Evidence pointing to a critical role for EBV includes:

  • A history of symptomatic infectious mononucleosis increases the MS risk more than twofold (Thacker et al, 2006).
  • Elevated serum antibody titers to EBV nuclear antigen 1(EBNA-1) precede the onset of MS (Ascherio et al, 2001) and are associated with MRI activity in established disease (Farrell et al, 2009).
  • EBV infection has been found to be a characteristic feature of the MS brain (Serafini et al, 2007)
The evidence concerning the relationship between MS and MBV isn’t conclusive, however. And these studies have been countered by other studies (Willis et al, 2009; Peferoen et al, 2010; Sargsyan et al, 2010). Read the argument in support of EBV being a requisite causative agent in the pathogenesis of MS; read the argument against EBV being a requisite causative agent in MS pathogenesis.

Vitamin D

An array of environmental risk factors for MS have been examined over the past century. Of those, the Epstein-Barr Virus, ultra-violet light exposure and vitamin D levels, and cigarette smoking have the clearest supporting evidence (Wingerchuk, 2011)

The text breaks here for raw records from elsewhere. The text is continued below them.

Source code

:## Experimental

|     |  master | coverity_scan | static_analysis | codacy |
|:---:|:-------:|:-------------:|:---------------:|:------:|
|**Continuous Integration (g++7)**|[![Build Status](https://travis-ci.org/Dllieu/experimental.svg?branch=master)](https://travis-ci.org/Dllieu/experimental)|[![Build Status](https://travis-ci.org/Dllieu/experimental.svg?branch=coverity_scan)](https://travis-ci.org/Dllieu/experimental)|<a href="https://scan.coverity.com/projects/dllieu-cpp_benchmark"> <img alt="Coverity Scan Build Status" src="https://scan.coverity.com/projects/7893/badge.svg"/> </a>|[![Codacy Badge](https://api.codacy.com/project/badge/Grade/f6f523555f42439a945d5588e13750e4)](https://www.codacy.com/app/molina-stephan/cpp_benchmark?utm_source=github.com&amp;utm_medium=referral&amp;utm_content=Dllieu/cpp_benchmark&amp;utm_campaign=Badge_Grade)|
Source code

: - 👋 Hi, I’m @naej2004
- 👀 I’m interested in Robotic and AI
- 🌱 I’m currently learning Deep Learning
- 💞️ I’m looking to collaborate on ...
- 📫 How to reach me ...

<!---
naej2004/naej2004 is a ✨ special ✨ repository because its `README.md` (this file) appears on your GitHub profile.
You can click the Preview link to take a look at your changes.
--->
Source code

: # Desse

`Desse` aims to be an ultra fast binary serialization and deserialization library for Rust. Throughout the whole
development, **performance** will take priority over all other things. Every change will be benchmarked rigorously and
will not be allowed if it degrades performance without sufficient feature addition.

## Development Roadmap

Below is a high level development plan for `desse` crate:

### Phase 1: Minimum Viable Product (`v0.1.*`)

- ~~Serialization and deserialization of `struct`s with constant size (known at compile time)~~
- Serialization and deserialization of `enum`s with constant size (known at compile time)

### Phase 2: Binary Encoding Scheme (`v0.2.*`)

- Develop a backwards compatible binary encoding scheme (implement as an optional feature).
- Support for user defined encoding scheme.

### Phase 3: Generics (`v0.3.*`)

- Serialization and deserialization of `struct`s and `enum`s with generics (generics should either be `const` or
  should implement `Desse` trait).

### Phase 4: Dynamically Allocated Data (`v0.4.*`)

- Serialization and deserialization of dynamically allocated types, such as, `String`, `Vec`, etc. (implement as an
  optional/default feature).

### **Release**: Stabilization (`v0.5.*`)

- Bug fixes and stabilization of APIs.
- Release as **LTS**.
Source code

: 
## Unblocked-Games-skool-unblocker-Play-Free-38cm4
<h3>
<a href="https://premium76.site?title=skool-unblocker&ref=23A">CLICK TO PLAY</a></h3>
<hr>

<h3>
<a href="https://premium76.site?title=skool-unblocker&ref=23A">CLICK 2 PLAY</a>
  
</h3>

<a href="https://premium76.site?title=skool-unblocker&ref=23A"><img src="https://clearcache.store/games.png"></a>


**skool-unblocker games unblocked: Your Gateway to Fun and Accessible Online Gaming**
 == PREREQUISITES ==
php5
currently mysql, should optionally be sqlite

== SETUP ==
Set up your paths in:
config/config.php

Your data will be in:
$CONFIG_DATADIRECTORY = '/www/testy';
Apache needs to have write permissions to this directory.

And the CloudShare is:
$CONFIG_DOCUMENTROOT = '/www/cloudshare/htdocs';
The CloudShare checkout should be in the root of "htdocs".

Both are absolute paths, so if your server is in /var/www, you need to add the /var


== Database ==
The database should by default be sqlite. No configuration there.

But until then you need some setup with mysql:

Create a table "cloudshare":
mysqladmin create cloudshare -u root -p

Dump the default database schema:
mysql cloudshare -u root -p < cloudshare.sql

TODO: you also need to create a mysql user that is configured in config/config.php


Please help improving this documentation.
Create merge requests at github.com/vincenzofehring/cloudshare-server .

Evidence pointing to a critical role for vitamin D includes:

  • Low serum 1,25 (OH)2 correlates with an increased risk of developing MS (Michel, 2018).
  • The risk of developing MS appears to be lower in those with relatively high intakes or relatively high blood levels of vitamin D (Ascherio & Munger, 2016).
  • A pilot study (Allen et al, 2010) of the immunomodulatory effects of vitamin D in healthy individuals (n=4), who took 5000-10,000 IU/day of vitamin D over 15 weeks demonstrated a significant rise in serum 25(OH) vitamin D levels, with a corresponding increase in IL-10 production by peripheral blood mononuclear cells and a reduced frequency of Th17 cells..
  • In a one-year, double blind, randomized, placebo controlled study looking at the safety and efficacy of vitamin D3 as an add on therapy to interferon β-1b (IFNB), vitamin D3 reduced MRI disease activity (Soilu-Hӓnninen et al, 2012).
  • Results from the Betaferon/ Betaseron in Newly Emerging multiple sclerosis For Initial Treatment (BENEFIT) and the Betaferon/Betaseron Efficacy Yielding Outcomes of a New Dose in multiple sclerosis (BEYOND) studies suggest a benefit on clinical and MRI measures if patients are treated with both vitamin D and IFNβ-1b.